Collected data
-------

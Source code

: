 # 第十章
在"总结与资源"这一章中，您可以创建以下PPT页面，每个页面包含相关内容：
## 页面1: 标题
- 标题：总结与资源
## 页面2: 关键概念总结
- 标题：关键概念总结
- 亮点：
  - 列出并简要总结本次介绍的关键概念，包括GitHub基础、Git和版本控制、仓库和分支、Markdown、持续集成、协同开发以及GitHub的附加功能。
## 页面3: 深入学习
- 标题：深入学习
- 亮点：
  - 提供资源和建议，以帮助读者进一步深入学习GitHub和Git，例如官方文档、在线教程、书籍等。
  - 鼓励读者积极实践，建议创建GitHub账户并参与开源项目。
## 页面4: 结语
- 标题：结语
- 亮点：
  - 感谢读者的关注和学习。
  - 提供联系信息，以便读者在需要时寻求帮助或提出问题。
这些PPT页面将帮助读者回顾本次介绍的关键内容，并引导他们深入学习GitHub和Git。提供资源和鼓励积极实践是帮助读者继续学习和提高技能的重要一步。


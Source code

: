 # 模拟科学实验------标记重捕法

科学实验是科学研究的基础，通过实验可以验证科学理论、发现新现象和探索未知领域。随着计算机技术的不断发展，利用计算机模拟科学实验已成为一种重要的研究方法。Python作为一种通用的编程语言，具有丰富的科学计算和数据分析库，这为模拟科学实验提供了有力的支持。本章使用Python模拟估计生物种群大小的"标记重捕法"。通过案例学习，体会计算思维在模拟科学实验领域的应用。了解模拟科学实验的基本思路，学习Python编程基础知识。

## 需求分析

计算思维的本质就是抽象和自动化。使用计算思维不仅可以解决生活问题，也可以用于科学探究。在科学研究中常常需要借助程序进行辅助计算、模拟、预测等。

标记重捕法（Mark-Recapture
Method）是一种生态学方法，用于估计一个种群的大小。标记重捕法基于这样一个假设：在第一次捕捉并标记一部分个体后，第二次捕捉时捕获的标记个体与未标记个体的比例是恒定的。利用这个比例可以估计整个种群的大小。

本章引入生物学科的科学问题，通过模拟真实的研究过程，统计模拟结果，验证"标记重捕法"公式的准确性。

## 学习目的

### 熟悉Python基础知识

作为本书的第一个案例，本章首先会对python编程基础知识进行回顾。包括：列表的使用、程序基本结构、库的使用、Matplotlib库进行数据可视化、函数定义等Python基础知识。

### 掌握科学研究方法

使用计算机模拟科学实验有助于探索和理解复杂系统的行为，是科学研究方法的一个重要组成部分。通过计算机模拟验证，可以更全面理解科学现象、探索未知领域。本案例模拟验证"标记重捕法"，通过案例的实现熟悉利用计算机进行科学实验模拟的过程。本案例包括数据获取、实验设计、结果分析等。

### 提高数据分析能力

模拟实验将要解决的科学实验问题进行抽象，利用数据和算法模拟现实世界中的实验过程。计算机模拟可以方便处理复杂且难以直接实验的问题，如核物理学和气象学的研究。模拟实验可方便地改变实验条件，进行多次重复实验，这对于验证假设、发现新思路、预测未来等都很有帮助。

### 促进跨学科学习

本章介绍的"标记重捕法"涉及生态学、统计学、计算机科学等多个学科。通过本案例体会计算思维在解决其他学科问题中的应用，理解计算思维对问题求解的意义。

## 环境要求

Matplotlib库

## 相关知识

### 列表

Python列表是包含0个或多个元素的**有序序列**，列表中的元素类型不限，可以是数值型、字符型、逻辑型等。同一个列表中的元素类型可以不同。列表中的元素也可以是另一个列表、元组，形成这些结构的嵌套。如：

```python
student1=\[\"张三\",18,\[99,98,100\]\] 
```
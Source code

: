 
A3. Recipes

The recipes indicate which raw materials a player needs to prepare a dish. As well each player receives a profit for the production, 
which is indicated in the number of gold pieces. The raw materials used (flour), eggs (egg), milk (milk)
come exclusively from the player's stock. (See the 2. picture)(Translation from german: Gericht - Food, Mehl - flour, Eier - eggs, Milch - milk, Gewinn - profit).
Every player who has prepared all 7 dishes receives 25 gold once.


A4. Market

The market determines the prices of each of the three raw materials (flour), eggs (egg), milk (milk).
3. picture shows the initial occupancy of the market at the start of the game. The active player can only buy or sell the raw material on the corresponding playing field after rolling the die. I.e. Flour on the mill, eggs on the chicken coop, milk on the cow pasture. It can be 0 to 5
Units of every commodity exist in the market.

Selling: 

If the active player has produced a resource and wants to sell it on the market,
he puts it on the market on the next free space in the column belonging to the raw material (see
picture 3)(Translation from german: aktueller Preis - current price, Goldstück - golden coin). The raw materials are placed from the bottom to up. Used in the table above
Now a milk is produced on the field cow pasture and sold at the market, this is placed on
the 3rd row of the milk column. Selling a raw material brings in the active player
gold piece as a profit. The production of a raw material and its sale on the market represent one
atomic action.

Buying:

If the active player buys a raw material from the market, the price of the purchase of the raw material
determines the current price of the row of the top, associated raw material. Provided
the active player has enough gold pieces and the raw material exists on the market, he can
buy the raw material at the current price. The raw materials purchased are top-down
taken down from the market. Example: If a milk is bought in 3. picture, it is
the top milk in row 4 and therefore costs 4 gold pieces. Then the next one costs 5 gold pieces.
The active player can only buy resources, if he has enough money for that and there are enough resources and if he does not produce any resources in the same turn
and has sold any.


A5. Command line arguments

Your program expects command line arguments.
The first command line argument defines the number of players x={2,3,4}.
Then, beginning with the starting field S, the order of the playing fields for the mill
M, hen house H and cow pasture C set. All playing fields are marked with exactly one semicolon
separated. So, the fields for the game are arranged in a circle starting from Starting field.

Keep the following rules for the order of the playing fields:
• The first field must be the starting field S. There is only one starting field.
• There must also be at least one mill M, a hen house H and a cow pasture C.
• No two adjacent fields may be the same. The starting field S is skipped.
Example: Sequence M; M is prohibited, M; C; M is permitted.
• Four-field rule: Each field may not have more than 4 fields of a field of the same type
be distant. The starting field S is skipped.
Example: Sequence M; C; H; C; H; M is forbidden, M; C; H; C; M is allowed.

-------

## Task directions
Taking the entries above, restate exactly those lines that fall between the line with "buy the raw" and the line with "The first command", keeping both of those lines too.

## Solution to this task
buy the raw material at the current price. The raw materials purchased are top-down
taken down from the market. Example: If a milk is bought in 3. picture, it is
the top milk in row 4 and therefore costs 4 gold pieces. Then the next one costs 5 gold pieces.
The active player can only buy resources, if he has enough money for that and there are enough resources and if he does not produce any resources in the same turn
and has sold any.


A5. Command line arguments

Your program expects command line arguments.
The first command line argument defines the number of players x={2,3,4}.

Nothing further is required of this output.